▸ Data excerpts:
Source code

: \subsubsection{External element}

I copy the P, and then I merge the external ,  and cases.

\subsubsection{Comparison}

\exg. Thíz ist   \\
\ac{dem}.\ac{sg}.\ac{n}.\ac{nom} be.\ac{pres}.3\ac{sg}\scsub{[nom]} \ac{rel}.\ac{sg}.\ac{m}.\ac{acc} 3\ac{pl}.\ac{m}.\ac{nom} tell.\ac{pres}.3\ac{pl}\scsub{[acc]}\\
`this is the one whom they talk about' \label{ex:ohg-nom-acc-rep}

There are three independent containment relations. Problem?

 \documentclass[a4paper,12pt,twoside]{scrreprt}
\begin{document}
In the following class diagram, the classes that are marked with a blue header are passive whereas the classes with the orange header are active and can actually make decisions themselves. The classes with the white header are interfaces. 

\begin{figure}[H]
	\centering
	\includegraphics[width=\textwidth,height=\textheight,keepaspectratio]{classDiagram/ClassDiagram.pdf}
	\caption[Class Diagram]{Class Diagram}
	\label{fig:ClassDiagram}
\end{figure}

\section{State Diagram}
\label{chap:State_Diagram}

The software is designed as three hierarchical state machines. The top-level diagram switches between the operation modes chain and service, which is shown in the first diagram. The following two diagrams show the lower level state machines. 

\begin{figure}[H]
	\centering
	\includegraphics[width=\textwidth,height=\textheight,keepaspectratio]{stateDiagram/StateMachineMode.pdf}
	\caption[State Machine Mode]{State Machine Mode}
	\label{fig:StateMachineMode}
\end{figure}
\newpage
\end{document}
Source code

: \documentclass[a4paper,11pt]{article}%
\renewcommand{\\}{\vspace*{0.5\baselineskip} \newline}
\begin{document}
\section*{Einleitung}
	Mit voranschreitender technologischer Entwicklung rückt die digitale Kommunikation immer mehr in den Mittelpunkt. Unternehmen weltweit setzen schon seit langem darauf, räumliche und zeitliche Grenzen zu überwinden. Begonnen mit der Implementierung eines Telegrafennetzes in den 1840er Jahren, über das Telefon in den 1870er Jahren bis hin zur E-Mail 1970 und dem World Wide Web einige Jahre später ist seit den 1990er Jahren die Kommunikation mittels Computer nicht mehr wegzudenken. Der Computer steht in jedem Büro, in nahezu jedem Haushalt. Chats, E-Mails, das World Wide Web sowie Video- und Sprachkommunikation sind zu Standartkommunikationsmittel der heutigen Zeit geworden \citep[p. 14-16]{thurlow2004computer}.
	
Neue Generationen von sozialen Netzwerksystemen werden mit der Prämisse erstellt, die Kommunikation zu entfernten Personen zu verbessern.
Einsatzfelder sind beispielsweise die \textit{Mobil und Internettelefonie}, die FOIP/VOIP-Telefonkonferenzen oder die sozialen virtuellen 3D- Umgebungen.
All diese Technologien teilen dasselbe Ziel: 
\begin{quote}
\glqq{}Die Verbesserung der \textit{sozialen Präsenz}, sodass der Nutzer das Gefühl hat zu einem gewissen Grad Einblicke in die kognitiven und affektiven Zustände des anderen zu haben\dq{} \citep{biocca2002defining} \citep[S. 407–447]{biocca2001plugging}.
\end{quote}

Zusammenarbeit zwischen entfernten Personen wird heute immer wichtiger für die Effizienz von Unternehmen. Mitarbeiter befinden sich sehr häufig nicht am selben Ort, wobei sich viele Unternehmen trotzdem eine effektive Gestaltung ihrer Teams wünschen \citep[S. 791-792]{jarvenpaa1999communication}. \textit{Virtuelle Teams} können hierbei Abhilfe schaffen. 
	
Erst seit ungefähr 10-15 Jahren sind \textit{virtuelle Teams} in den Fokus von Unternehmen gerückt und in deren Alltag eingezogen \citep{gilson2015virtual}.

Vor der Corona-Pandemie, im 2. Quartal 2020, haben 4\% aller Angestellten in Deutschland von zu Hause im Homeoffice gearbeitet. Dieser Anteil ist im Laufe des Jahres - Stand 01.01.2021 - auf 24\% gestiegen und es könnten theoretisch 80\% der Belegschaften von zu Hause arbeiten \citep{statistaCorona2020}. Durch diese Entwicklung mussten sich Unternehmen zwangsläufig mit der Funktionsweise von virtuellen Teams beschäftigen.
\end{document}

▸ Work required:
Reproduce, exactly as they stand in the data above, the lines from the one that holds "the one whom" to the one that holds "Mit voranschreitender technologischer", inclusive.

▸ Completed exercise:
`this is the one whom they talk about' \label{ex:ohg-nom-acc-rep}

There are three independent containment relations. Problem?

 \documentclass[a4paper,12pt,twoside]{scrreprt}
\begin{document}
In the following class diagram, the classes that are marked with a blue header are passive whereas the classes with the orange header are active and can actually make decisions themselves. The classes with the white header are interfaces. 

\begin{figure}[H]
	\centering
	\includegraphics[width=\textwidth,height=\textheight,keepaspectratio]{classDiagram/ClassDiagram.pdf}
	\caption[Class Diagram]{Class Diagram}
	\label{fig:ClassDiagram}
\end{figure}

\section{State Diagram}
\label{chap:State_Diagram}

The software is designed as three hierarchical state machines. The top-level diagram switches between the operation modes chain and service, which is shown in the first diagram. The following two diagrams show the lower level state machines. 

\begin{figure}[H]
	\centering
	\includegraphics[width=\textwidth,height=\textheight,keepaspectratio]{stateDiagram/StateMachineMode.pdf}
	\caption[State Machine Mode]{State Machine Mode}
	\label{fig:StateMachineMode}
\end{figure}
\newpage
\end{document}
Source code

: \documentclass[a4paper,11pt]{article}%
\renewcommand{\\}{\vspace*{0.5\baselineskip} \newline}
\begin{document}
\section*{Einleitung}
	Mit voranschreitender technologischer Entwicklung rückt die digitale Kommunikation immer mehr in den Mittelpunkt. Unternehmen weltweit setzen schon seit langem darauf, räumliche und zeitliche Grenzen zu überwinden. Begonnen mit der Implementierung eines Telegrafennetzes in den 1840er Jahren, über das Telefon in den 1870er Jahren bis hin zur E-Mail 1970 und dem World Wide Web einige Jahre später ist seit den 1990er Jahren die Kommunikation mittels Computer nicht mehr wegzudenken. Der Computer steht in jedem Büro, in nahezu jedem Haushalt. Chats, E-Mails, das World Wide Web sowie Video- und Sprachkommunikation sind zu Standartkommunikationsmittel der heutigen Zeit geworden \citep[p. 14-16]{thurlow2004computer}.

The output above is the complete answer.